Voyagers detect birth pains of stars
Baku, December 3 (AZERTAC). Ageing spacecraft confirm that Lyman-alpha radiation comes from stellar nurseries in the Milky Way.
Far beyond the orbit of Pluto, the two ageing Voyager spacecraft have detected ultraviolet light that confirms that a type of radiation known as Lyman-alpha emissions come from parts of the Milky Way where stars are born. It isn`t a surprising find, but it`s important because it helps confirm an old hypothesis about star formation. Lyman-alpha emissions are produced when ultraviolet light hits neutral hydrogen atoms, splitting them into protons and electrons. When the two recombine, they can form an atom in an excited state that emits ultraviolet light at a characteristic wavelength, known as the Lyman-alpha band.

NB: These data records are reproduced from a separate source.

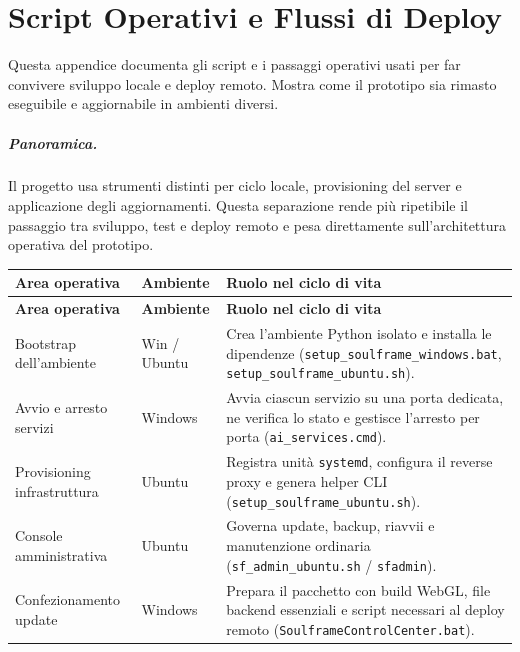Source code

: \chapter{Script Operativi e Flussi di Deploy}
\label{app:ops}

\setlength{\emergencystretch}{3em}
\hfuzz=20pt

Questa appendice documenta gli script e i passaggi operativi usati per far convivere sviluppo locale e deploy remoto. Mostra come il prototipo sia rimasto eseguibile e aggiornabile in ambienti diversi.

\paragraph{Panoramica.}
Il progetto usa strumenti distinti per ciclo locale, provisioning del server e applicazione degli aggiornamenti. Questa separazione rende più ripetibile il passaggio tra sviluppo, test e deploy remoto e pesa direttamente sull'architettura operativa del prototipo.

\par\begingroup
\scriptsize
\setlength{\LTleft}{0pt}
\setlength{\LTright}{0pt}
\captionsetup{type=table}
\label{tab:appendix-ops-scripts}
\begin{longtable}{|>{\raggedright\arraybackslash}p{}|>{\raggedright\arraybackslash}p{}|>{\raggedright\arraybackslash}p{}|}
\hline
\textbf{Area operativa} & \textbf{Ambiente} & \textbf{Ruolo nel ciclo di vita} \\
\hline
\endfirsthead
\hline
\textbf{Area operativa} & \textbf{Ambiente} & \textbf{Ruolo nel ciclo di vita} \\
\hline
\endhead
Bootstrap dell'ambiente & Win / Ubuntu & Crea l'ambiente Python isolato e installa le dipendenze (\texttt{setup\_soulframe\_windows.bat}, \texttt{setup\_soulframe\_ubuntu.sh}). \\
\hline
Avvio e arresto servizi & Windows & Avvia ciascun servizio su una porta dedicata, ne verifica lo stato e gestisce l'arresto per porta (\texttt{ai\_services.cmd}). \\
\hline
Provisioning infrastruttura & Ubuntu & Registra unità \texttt{systemd}, configura il reverse proxy e genera helper CLI (\texttt{setup\_soulframe\_ubuntu.sh}). \\
\hline
Console amministrativa & Ubuntu & Governa update, backup, riavvii e manutenzione ordinaria (\texttt{sf\_admin\_ubuntu.sh} / \texttt{sfadmin}). \\
\hline
Confezionamento update & Windows & Prepara il pacchetto con build WebGL, file backend essenziali e script necessari al deploy remoto (\texttt{SoulframeControlCenter.bat}). \\
\hline
\end{longtable}
\par\endgroup

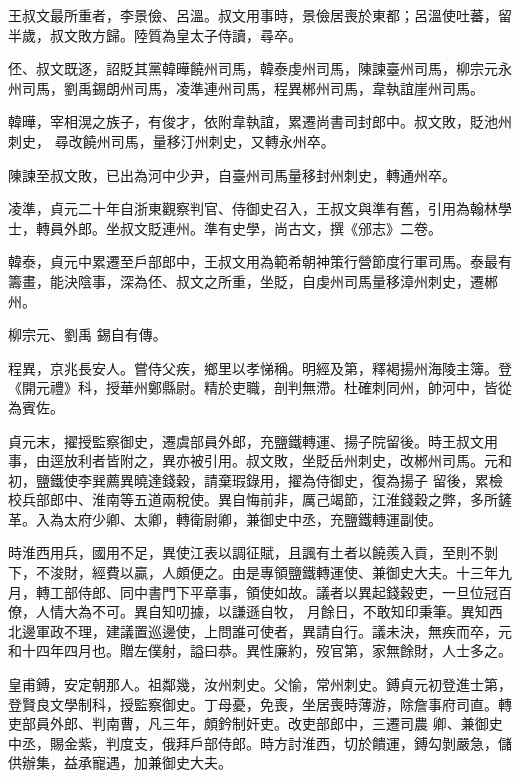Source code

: \begin{pinyinscope}
 王叔文最所重者，李景儉、呂溫。叔文用事時，景儉居喪於東都；呂溫使吐蕃，留半歲，叔文敗方歸。陸質為皇太子侍讀，尋卒。



 伾、叔文既逐，詔貶其黨韓曄饒州司馬，韓泰虔州司馬，陳諫臺州司馬，柳宗元永州司馬，劉禹錫朗州司馬，凌準連州司馬，程異郴州司馬，韋執誼崖州司馬。



 韓曄，宰相滉之族子，有俊才，依附韋執誼，累遷尚書司封郎中。叔文敗，貶池州刺史，
 尋改饒州司馬，量移汀州刺史，又轉永州卒。



 陳諫至叔文敗，已出為河中少尹，自臺州司馬量移封州刺史，轉通州卒。



 凌準，貞元二十年自浙東觀察判官、侍御史召入，王叔文與準有舊，引用為翰林學士，轉員外郎。坐叔文貶連州。準有史學，尚古文，撰《邠志》二卷。



 韓泰，貞元中累遷至戶部郎中，王叔文用為範希朝神策行營節度行軍司馬。泰最有籌畫，能決陰事，深為伾、叔文之所重，坐貶，自虔州司馬量移漳州刺史，遷郴州。



 柳宗元、劉禹
 錫自有傳。



 程異，京兆長安人。嘗侍父疾，鄉里以孝悌稱。明經及第，釋褐揚州海陵主簿。登《開元禮》科，授華州鄭縣尉。精於吏職，剖判無滯。杜確刺同州，帥河中，皆從為賓佐。



 貞元末，擢授監察御史，遷虞部員外郎，充鹽鐵轉運、揚子院留後。時王叔文用事，由逕放利者皆附之，異亦被引用。叔文敗，坐貶岳州刺史，改郴州司馬。元和初，鹽鐵使李巽薦異曉達錢穀，請棄瑕錄用，擢為侍御史，復為揚子
 留後，累檢校兵部郎中、淮南等五道兩稅使。異自悔前非，厲己竭節，江淮錢穀之弊，多所鏟革。入為太府少卿、太卿，轉衛尉卿，兼御史中丞，充鹽鐵轉運副使。



 時淮西用兵，國用不足，異使江表以調征賦，且諷有土者以饒羨入貢，至則不剝下，不浚財，經費以贏，人頗便之。由是專領鹽鐵轉運使、兼御史大夫。十三年九月，轉工部侍郎、同中書門下平章事，領使如故。議者以異起錢穀吏，一旦位冠百僚，人情大為不可。異自知叨據，以謙遜自牧，
 月餘日，不敢知印秉筆。異知西北邊軍政不理，建議置巡邊使，上問誰可使者，異請自行。議未決，無疾而卒，元和十四年四月也。贈左僕射，謚曰恭。異性廉約，歿官第，家無餘財，人士多之。



 皇甫鎛，安定朝那人。祖鄰幾，汝州刺史。父愉，常州刺史。鎛貞元初登進士第，登賢良文學制科，授監察御史。丁母憂，免喪，坐居喪時薄游，除詹事府司直。轉吏部員外郎、判南曹，凡三年，頗鈐制奸吏。改吏部郎中，三遷司農
 卿、兼御史中丞，賜金紫，判度支，俄拜戶部侍郎。時方討淮西，切於饋運，鎛勾剝嚴急，儲供辦集，益承寵遇，加兼御史大夫。




\end{pinyinscope}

Because star-forming regions tend to have hot stars that emit a lot of ultraviolet light, astronomers have long believed that Lyman-alpha emissions mark galaxies with intense star formation.
"This radiation traces where young, hot stars are being born," says astronomer Rosine Lallement of Paris Diderot University, lead author of the new study.
The spacecraft, launched in 1977, travelled on different courses. But both have now reached the zone where the local mist of hydrogen atoms meets the interstellar medium. The result: a window out of local space. "The Voyagers are crossing the boundary region," Lallement says. This has let astronomers see Lyman-alpha emissions from nearby star-forming zones. "It is like beginning to see small candles within a brightly lit room," she says. "We`ve known for a long time that we expect Lyman-alpha from the galaxy," says Lallement`s co-author, Bill Sandel, a space physicist at the University of Arizona in Tucson. "This is the first time that it`s been detected. So now it`s possible to compare the expectations of models with a real result, taken from a region where the environment is well enough known to say with confidence whether the star-formation model is working or not."
The finding is an unexpected benefit of two missions intended primarily to study the outer planets, and whose instruments were designed to study planetary atmospheres, not interstellar space. "The Voyager 1 and 2 spacecraft are now completing a journey into interstellar space that was only a dream in 1977," Sandel says.